Integrated Annual Report 2015

OPERATING

PERFORMANCE

Once again we managed to grow our gross margin. Operating profit grew 14%, a double-digit performance achieved on the strength of effective cost controls and our increased focus on higher margin products such as blends, packaged products and chemicals for the food industry. As a result, EBITDA grew 13% above that of 2014.

Net income totaled Ps 34 million in 2015, six times more than in 2014 on the strength of growth in operating income and EBITDA, and by lowering interest expense. Our increased net profit was achieved despite our Ps 94 million foreign exchange loss for the year.

Some significant product lines experienced deflation in 2015 such as dairy and corn derivatives, whose prices fell between 30% and 55%, in the case of the former, and 26% to 40%, in the case of the latter. The current sales prices of both lines of products are the lowest in four years. Moreover, the prices of mining inputs fell by close to 30%.

Lastly, we ended the year with net debt to EBITDA of 1.6 times, down from 2 times at the end of 2014. This level remains in line with our internal policy of assuring that it does not surpass 2 times.

At Pochteca we remain focused on cashflow generation through a proper management of working capital, as well as cost and expense controls in order to grow EBITDA.

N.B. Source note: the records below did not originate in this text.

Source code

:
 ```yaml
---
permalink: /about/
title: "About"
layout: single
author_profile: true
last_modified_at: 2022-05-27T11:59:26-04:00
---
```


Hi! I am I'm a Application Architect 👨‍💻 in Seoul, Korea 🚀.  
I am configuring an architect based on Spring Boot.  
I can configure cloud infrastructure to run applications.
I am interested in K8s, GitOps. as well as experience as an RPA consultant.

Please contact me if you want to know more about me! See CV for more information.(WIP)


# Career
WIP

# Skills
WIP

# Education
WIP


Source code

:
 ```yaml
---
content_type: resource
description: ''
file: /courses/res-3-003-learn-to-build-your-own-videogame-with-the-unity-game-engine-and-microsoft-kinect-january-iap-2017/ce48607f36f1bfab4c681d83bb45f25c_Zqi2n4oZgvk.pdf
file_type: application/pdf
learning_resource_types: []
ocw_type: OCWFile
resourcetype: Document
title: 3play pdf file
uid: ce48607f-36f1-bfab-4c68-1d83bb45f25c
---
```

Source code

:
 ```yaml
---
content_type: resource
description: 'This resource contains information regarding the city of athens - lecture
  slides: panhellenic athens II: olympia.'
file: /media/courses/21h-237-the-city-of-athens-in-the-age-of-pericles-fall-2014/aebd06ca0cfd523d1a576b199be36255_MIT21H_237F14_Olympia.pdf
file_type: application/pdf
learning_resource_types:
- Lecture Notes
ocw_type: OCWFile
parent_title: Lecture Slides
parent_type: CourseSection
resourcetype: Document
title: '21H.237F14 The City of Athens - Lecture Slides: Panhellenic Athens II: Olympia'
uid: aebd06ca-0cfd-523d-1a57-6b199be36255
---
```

In Brazil, we have begun to successfully penetrate sectors such as oil exploration and drilling as well as chemicals used in the production of food, markets in which Coremal did not participate prior to the arrival of Pochteca. We regard this as a slow process, but one that will eventually pay off.

These results demonstrate the resilience and efficacy of our “one-stop-shop” model and our broad product and client diversification.